Aku tak langsung menyahut. Hening beberapa saat. Hanya terdengar suara detak jam dinding kuno di tembok samping dengan suara jariku mengetuk-ketuk meja kayu dengan botol bir. “Aku butuh kau disini. Aku tak suka kau pergi sesukamu. Aku tak ingin manusia lain melihatmu dan mulai tertarik padamu”

“Jelaskan kamu siapa?!”

“Sudah berkali kukatakan. Aku manusia masa depan. Kau anggap aku gila heh? Aku Cuma ingin kau ada disini sampai masa pengampunanmu habis. Selanjutnya kau akan tahu sendiri bagaimana masa depanmu setalah melakukan pengampunan itu” kataku sambil menyalakan pemantik.

“Kau menawanku hanya untuk menunggu masa depanmu datang? Masa yang seperti apa?”

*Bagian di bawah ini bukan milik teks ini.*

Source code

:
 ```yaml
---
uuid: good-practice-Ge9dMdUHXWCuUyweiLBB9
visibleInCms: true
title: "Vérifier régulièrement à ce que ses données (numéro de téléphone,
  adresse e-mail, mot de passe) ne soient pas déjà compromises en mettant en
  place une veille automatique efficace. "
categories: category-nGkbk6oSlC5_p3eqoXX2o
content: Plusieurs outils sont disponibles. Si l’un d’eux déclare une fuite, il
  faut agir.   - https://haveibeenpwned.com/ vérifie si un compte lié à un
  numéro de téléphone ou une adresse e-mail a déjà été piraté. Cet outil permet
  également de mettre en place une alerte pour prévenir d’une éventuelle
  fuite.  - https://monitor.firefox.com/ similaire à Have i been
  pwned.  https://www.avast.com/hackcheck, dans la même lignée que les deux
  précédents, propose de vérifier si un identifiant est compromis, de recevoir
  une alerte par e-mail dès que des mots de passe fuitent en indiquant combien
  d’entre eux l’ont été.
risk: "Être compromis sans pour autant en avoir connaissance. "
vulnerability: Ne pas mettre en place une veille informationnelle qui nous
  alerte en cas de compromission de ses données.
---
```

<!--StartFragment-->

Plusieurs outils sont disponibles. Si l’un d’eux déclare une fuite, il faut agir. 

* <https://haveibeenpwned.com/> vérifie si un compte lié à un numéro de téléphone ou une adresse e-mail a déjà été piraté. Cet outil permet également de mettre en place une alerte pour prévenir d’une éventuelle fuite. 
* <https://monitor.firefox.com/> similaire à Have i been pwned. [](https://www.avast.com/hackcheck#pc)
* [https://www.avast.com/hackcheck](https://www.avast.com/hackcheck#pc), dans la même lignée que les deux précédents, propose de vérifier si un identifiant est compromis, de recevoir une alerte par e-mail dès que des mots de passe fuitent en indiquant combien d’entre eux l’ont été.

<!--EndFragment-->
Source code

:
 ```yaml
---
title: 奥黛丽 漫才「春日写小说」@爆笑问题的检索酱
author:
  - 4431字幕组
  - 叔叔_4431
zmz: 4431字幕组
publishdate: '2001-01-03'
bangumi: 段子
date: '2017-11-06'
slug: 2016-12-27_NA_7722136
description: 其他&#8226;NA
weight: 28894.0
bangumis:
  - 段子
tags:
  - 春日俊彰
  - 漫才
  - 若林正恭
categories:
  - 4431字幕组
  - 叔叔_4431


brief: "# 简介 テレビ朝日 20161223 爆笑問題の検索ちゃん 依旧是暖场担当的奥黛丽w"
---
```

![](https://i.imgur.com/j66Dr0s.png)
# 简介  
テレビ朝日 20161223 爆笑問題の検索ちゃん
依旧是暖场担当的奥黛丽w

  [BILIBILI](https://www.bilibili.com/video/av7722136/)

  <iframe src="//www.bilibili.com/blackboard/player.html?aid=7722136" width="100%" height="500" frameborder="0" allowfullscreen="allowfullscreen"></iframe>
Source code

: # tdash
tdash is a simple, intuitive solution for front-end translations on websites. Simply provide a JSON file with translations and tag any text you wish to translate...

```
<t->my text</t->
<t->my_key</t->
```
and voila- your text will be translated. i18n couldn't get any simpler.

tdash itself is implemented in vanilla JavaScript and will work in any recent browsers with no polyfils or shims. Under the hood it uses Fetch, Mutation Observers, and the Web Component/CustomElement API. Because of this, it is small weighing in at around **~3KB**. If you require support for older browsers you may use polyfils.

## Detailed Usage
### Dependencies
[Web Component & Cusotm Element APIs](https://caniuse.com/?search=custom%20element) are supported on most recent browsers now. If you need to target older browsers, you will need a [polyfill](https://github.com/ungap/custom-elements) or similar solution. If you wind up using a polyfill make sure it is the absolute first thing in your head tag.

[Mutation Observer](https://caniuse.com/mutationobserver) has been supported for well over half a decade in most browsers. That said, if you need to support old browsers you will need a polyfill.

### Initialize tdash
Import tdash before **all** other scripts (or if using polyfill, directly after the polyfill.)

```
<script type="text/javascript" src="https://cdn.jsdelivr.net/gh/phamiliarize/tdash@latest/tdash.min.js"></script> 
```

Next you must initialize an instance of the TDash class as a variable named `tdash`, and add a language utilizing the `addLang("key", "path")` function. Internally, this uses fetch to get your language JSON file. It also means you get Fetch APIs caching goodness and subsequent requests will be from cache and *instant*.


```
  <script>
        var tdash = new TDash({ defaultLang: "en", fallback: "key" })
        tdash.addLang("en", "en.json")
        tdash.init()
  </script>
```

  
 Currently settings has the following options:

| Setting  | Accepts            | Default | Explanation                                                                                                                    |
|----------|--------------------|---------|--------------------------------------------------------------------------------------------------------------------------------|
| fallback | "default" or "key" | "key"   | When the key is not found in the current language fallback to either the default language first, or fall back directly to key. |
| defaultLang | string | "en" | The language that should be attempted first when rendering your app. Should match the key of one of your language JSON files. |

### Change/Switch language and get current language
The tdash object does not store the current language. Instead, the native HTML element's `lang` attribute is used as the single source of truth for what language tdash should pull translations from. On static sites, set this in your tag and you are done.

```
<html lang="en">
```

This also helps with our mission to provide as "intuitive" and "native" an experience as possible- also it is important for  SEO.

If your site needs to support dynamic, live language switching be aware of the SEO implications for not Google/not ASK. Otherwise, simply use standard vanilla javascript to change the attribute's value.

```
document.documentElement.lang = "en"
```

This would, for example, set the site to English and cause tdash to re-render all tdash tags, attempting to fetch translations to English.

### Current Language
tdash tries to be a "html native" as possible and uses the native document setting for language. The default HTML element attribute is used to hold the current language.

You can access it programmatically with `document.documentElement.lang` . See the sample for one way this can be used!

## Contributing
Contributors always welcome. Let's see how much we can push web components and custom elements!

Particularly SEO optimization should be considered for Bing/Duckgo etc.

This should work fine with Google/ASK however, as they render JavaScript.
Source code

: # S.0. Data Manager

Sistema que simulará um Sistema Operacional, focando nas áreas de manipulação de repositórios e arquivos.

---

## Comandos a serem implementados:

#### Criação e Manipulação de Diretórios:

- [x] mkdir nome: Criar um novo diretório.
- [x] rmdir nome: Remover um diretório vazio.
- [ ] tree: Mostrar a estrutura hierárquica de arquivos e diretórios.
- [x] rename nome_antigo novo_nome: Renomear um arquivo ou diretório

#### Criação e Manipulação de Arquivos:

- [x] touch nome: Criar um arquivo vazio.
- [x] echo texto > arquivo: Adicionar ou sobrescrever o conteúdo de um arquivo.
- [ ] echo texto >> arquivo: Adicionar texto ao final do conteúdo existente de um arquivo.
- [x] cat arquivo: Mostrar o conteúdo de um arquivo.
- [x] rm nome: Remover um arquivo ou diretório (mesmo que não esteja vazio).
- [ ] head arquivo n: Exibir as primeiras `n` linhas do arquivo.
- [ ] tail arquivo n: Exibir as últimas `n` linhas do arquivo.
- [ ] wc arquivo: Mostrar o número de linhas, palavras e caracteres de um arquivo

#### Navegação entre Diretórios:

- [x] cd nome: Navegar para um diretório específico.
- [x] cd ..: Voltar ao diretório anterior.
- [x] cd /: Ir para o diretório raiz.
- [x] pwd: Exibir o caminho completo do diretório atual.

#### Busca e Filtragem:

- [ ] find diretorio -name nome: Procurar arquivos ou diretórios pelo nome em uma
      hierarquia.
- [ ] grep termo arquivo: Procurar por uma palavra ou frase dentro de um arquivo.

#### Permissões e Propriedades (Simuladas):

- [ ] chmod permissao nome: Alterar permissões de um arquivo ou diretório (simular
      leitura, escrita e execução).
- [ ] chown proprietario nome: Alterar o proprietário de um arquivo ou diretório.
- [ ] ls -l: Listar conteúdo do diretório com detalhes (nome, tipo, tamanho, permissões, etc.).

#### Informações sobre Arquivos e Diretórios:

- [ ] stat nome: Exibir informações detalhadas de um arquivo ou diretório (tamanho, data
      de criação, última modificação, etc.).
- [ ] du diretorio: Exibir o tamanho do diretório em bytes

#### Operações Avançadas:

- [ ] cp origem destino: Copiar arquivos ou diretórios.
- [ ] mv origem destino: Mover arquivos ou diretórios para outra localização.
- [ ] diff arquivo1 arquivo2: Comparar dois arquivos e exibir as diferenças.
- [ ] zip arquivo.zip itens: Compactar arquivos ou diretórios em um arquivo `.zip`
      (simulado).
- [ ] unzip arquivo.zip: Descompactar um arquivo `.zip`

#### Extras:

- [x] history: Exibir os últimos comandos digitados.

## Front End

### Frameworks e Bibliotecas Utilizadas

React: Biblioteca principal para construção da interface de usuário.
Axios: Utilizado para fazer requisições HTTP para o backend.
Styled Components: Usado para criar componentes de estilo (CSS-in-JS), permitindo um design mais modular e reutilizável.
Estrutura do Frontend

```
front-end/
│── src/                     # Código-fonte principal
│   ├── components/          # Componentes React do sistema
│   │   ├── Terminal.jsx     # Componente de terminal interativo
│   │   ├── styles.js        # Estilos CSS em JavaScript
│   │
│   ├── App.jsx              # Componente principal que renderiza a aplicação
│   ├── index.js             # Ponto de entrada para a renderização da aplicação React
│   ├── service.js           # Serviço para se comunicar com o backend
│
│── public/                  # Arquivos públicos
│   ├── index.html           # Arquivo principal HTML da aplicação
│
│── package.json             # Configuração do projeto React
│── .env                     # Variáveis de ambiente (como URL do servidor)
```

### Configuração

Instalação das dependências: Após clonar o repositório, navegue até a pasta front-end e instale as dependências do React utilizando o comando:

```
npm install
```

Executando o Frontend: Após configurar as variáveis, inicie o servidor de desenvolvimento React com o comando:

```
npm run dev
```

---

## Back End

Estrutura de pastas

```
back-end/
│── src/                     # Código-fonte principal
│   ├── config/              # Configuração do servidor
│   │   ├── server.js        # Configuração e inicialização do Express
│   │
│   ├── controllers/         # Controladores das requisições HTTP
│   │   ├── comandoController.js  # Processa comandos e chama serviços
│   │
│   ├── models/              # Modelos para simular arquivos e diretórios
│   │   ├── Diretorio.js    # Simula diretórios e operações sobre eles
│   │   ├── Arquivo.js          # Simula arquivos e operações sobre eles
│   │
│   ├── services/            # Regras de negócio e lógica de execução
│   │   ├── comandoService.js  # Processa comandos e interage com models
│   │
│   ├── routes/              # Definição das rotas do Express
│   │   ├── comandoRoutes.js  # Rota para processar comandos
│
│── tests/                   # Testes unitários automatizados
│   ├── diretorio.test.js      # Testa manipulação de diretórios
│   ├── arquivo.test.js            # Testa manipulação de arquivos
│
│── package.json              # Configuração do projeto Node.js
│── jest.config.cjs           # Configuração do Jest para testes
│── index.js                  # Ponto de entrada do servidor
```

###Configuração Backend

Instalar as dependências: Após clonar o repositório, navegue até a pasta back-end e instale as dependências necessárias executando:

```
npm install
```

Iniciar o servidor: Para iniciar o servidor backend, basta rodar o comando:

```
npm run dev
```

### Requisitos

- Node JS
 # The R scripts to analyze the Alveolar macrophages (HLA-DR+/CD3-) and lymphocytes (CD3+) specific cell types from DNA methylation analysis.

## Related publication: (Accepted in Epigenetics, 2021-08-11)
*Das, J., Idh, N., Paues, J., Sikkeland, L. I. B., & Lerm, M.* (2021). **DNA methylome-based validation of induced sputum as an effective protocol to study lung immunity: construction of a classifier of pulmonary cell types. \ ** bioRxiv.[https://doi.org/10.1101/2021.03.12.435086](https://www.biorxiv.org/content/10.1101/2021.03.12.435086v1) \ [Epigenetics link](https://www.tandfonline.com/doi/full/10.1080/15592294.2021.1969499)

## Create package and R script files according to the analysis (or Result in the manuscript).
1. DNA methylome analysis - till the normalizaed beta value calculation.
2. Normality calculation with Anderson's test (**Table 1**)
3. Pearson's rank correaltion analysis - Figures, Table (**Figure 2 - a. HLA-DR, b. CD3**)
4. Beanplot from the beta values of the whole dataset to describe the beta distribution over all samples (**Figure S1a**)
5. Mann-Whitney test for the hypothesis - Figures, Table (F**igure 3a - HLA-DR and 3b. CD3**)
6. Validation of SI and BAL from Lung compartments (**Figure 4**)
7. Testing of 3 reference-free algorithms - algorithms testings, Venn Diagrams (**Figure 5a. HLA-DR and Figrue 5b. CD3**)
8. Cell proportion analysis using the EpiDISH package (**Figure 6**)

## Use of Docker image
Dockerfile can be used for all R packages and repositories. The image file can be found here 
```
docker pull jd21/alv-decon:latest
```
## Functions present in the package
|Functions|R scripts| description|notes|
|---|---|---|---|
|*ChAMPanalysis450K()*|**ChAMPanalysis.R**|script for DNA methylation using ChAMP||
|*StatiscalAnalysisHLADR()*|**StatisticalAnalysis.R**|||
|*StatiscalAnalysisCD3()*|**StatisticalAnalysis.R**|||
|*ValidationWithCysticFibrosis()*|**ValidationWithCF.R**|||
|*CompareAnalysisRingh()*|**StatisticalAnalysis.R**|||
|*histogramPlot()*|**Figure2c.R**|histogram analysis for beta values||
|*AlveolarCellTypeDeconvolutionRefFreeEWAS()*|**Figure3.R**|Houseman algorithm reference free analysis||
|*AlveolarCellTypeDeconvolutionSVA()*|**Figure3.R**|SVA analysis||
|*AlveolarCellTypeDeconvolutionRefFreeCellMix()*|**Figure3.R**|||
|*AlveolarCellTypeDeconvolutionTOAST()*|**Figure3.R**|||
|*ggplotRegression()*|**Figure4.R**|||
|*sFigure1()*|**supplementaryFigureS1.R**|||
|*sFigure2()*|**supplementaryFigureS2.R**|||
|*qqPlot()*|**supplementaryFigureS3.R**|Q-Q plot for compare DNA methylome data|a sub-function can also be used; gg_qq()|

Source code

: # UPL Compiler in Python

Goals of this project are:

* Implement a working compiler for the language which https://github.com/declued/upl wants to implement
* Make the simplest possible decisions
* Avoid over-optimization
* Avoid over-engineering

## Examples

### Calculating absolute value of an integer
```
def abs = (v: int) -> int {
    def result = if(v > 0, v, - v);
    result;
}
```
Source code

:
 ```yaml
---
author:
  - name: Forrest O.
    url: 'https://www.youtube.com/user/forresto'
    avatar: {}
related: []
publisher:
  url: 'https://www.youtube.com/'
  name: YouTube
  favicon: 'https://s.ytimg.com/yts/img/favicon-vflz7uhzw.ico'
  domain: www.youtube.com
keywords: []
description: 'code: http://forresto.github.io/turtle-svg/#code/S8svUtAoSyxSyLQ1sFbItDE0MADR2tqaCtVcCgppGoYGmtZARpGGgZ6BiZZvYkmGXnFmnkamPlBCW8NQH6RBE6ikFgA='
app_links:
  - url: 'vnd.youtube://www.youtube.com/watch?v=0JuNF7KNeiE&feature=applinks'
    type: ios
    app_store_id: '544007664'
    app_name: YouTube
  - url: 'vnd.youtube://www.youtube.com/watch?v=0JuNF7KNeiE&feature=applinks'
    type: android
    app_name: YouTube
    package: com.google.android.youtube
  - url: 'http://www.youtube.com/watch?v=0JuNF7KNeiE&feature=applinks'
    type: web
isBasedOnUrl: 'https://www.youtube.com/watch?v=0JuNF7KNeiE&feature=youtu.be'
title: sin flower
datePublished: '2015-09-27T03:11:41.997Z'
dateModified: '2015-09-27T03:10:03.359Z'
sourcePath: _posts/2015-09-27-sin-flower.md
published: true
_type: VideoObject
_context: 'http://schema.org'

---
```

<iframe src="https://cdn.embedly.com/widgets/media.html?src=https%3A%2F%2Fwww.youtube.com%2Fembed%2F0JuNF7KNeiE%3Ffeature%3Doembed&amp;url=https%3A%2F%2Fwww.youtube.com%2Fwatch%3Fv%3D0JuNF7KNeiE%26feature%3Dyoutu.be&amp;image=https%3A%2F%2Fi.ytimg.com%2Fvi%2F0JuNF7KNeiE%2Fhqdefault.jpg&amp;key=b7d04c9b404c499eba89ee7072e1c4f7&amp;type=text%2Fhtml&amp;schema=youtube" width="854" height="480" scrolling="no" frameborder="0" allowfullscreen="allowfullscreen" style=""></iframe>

Aku menggeser kursiku lebih dekat dengannya. “Masa dimana orang-orang seperti kau musnah. Agar aku bisa hidup tenang. Aku tak suka melihat manusia yang berkutat dengan masa lalu. Kau bagian dari masa depanku. Aku bisa melihat lewat matamu, kau berhutang banyak pada masa lalu. Kehidupanmu akan selalu bergantung pada apa yang telah kau lakukan semasa dulu”

“Apa kesalahanku di masa lalu?”

“Bahkan kau tak mengerti kesalahanmu sendiri”

“Tolong demi Tuhan, jelaskan padaku” suaranya parau. Aku melihat matanya dalam gelap, samar-samar terlihat matanya berkaca-kaca.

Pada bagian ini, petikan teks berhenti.